**Task details**:
Search the records for "piecewise". Copy every line where it appears.

====

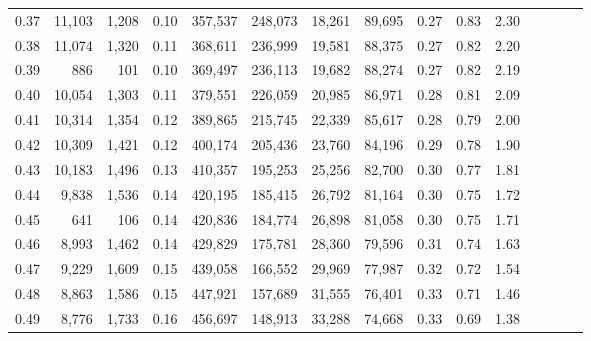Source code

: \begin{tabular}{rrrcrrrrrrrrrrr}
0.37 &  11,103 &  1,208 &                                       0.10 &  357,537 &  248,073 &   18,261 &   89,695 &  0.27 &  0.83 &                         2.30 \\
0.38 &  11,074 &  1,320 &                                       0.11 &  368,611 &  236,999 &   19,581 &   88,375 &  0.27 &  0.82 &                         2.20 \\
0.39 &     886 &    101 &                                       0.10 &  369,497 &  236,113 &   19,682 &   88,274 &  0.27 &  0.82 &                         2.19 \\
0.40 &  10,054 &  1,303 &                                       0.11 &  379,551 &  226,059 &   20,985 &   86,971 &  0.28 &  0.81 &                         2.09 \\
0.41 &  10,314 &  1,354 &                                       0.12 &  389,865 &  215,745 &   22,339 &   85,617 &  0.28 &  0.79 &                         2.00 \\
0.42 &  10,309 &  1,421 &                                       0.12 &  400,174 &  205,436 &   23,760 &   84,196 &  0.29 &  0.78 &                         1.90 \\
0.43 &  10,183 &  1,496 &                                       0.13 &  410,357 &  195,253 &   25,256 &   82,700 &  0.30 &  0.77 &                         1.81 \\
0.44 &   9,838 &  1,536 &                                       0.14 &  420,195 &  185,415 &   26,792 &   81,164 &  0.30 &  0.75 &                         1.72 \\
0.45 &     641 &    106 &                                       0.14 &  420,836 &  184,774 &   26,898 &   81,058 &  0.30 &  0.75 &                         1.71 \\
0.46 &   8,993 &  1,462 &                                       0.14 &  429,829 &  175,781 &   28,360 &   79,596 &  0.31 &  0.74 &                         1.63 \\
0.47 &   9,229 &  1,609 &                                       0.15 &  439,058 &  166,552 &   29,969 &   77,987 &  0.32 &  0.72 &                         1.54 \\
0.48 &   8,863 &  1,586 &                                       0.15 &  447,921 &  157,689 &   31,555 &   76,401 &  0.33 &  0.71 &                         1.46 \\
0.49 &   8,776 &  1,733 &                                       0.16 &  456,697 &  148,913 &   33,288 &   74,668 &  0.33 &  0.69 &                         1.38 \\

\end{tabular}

====

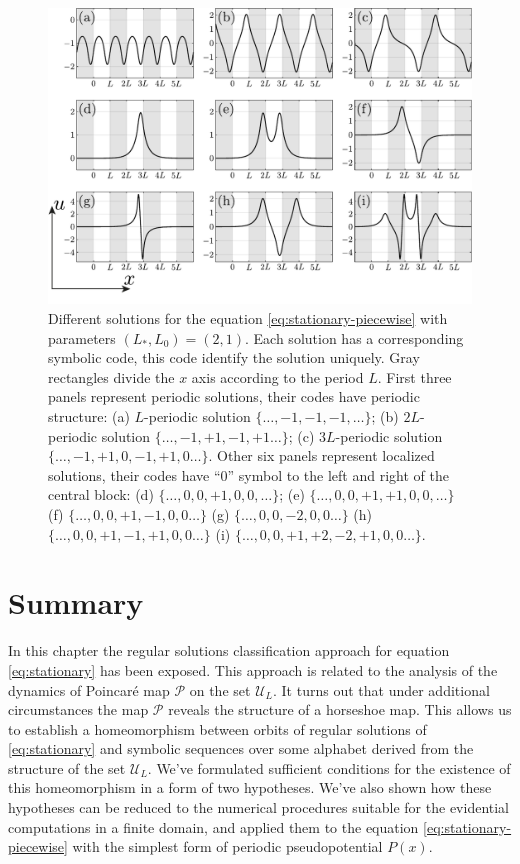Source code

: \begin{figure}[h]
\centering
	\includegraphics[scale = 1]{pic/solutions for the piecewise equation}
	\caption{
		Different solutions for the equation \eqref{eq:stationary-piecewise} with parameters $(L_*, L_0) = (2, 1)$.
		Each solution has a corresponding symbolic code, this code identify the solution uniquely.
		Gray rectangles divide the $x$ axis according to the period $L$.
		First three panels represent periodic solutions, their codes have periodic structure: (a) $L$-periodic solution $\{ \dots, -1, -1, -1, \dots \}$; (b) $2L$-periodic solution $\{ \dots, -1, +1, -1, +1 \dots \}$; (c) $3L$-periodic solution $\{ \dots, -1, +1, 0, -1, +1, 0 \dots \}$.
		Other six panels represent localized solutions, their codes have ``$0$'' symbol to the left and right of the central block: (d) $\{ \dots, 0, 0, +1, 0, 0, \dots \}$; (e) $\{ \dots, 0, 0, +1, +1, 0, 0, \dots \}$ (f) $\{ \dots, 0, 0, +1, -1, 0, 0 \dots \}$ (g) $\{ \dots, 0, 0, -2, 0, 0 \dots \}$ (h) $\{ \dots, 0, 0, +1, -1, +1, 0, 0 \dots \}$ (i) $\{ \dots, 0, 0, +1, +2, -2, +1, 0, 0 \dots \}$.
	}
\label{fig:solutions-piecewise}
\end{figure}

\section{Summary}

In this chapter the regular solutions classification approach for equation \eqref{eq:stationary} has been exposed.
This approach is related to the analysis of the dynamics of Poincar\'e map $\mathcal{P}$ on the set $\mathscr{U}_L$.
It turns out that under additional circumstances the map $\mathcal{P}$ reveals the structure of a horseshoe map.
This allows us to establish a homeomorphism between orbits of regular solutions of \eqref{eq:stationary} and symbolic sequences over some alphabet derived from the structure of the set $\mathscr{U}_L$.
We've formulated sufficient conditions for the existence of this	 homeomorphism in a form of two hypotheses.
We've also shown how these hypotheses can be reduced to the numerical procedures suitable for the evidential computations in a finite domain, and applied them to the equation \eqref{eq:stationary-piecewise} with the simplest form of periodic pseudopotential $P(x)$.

====

**Written solution**:
	\includegraphics[scale = 1]{pic/solutions for the piecewise equation}
		Different solutions for the equation \eqref{eq:stationary-piecewise} with parameters $(L_*, L_0) = (2, 1)$.
\label{fig:solutions-piecewise}
We've also shown how these hypotheses can be reduced to the numerical procedures suitable for the evidential computations in a finite domain, and applied them to the equation \eqref{eq:stationary-piecewise} with the simplest form of periodic pseudopotential $P(x)$.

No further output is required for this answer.